De vastes perspectives
« L’EHDS soutiendra les travaux de l’Autorité de préparation
et de réaction en cas d’urgence sanitaire (HERA) »et « contribuera au plan européen de lutte contre le
cancer.améliorant « la
compréhension, la prévention, la détection précoce, le diagnostic, le
traitement et la surveillance du cancer », grâce à « un accès
et à un partage transfrontières sécurisés » des « données des
personnes physiques relatives au cancer ». En outre, l’Espace « aidera
à proposer un état des lieux en temps réel des cancers dans l'ensemble de l’UE »,
complète la Commission européenne. Il devrait également faciliter la mise en
œuvre de la stratégie pharmaceutique pour l'Europe, assure-t-elle.
Une mise en œuvre progressive
La mise en œuvre du règlement « relatif
à l’espace européen des données de santé » sera
progressive. Elle nécessite en effet de créer deux infrastructures, l’une pour
l’utilisation primaire des données, l’autre pour leur utilisation secondaire, « dans
le respect des droits des personnes », avec des procédures d’accès aux
données « harmonisées et encadrées dans les États membres de
l’UE », rappelle le ministère de la Santé français.
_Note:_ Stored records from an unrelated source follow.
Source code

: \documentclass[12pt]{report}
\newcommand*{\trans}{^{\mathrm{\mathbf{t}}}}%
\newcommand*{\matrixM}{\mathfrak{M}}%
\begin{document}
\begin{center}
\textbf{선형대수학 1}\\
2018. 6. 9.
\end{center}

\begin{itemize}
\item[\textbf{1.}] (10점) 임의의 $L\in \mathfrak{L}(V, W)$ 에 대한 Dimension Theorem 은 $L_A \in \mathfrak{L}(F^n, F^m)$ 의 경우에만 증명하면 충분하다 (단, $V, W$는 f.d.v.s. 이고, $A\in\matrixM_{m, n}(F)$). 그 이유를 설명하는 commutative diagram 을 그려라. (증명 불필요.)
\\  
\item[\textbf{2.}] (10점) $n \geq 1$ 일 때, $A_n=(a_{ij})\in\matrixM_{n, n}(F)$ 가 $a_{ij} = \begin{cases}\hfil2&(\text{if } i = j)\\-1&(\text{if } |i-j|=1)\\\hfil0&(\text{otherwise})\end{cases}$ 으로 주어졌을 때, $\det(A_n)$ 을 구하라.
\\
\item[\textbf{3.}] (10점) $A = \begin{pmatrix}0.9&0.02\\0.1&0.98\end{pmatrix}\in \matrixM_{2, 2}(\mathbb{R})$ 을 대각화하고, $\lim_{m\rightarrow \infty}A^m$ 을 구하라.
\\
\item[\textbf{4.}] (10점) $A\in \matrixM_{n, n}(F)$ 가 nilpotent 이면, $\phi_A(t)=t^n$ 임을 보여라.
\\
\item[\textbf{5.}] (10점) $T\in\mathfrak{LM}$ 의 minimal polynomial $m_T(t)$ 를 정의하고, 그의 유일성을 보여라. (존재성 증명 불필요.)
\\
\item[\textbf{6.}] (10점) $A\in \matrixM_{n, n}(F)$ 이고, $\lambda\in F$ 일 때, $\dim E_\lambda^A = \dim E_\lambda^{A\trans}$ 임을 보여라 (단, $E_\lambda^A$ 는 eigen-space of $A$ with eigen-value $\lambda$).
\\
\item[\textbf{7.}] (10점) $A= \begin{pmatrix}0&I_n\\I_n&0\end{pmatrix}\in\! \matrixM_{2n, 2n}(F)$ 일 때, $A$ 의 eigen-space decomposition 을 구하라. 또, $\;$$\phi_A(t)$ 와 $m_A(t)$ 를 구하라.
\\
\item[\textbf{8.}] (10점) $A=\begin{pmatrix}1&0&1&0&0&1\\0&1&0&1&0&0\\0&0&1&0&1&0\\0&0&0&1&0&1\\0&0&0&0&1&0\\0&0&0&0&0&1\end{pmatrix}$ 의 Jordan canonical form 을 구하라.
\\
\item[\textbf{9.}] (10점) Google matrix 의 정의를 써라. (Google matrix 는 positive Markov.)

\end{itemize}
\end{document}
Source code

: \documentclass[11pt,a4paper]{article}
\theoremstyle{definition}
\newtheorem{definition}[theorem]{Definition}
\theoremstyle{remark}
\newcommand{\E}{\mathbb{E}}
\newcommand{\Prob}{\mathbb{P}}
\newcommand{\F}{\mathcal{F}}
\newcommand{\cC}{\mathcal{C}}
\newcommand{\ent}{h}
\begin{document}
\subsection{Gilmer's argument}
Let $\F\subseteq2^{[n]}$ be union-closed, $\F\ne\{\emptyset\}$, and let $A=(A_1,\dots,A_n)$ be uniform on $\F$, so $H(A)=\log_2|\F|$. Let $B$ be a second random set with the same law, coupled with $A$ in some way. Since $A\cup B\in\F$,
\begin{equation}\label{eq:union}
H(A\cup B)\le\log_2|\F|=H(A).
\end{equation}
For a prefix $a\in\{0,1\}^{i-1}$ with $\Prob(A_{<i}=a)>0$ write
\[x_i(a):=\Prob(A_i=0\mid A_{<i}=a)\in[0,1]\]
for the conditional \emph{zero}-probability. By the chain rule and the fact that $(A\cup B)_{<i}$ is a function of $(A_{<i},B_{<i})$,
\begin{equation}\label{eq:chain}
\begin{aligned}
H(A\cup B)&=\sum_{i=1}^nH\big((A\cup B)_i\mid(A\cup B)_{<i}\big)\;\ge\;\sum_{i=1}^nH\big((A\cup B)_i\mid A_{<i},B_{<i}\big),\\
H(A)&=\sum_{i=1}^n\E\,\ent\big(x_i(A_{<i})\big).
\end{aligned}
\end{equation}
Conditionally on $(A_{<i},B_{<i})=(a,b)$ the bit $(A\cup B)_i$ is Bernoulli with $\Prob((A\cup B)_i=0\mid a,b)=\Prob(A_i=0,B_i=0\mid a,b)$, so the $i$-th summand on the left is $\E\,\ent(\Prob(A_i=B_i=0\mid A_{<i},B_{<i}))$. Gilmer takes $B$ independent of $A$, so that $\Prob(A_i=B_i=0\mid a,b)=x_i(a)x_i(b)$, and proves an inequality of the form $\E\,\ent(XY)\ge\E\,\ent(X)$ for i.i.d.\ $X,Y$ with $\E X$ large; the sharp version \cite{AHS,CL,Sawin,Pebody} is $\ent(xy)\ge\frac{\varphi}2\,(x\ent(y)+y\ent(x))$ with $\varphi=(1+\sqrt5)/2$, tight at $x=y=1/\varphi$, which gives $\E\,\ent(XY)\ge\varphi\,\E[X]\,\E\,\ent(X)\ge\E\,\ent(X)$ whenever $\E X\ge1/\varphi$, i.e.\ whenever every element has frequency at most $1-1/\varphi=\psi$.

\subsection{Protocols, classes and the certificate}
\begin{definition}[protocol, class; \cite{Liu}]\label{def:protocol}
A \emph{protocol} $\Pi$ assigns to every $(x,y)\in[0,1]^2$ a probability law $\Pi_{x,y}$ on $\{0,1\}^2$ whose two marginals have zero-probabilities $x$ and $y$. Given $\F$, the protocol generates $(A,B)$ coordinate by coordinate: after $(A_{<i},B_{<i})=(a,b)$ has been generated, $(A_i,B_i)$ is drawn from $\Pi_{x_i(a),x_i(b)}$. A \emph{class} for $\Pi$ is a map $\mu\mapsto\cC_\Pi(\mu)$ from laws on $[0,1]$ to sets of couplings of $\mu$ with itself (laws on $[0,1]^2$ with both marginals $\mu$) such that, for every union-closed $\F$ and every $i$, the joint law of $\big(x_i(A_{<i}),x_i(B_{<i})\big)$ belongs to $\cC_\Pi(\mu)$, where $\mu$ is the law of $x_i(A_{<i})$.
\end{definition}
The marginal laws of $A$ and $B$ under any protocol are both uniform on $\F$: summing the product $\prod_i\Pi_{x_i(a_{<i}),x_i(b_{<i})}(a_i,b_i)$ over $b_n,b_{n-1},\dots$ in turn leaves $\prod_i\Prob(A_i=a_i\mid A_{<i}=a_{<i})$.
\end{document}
Les pays de l’Union ne partent toutefois pas complètement de zéro,
puisqu’une infrastructure commune, MaSanté@UE
(ou MyHealth@UE), est déjà partiellement opérationnelle au sein de 13 pays pour
le partage du volet de synthèse médical (« Patient Summary ») et des prescriptions
dématérialisées (afin de permettre aux
patients d’obtenir leurs médicaments dans les officines des pays de l’UE). Peu
à peu, d’autres catégories de données seront donc également concernées – les
comptes-rendus de biologie et d’imagerie, les images médicales et les lettres
de sortie d’hospitalisation – ainsi que, d’ici fin 2030, l’ensemble des pays de
l’UE.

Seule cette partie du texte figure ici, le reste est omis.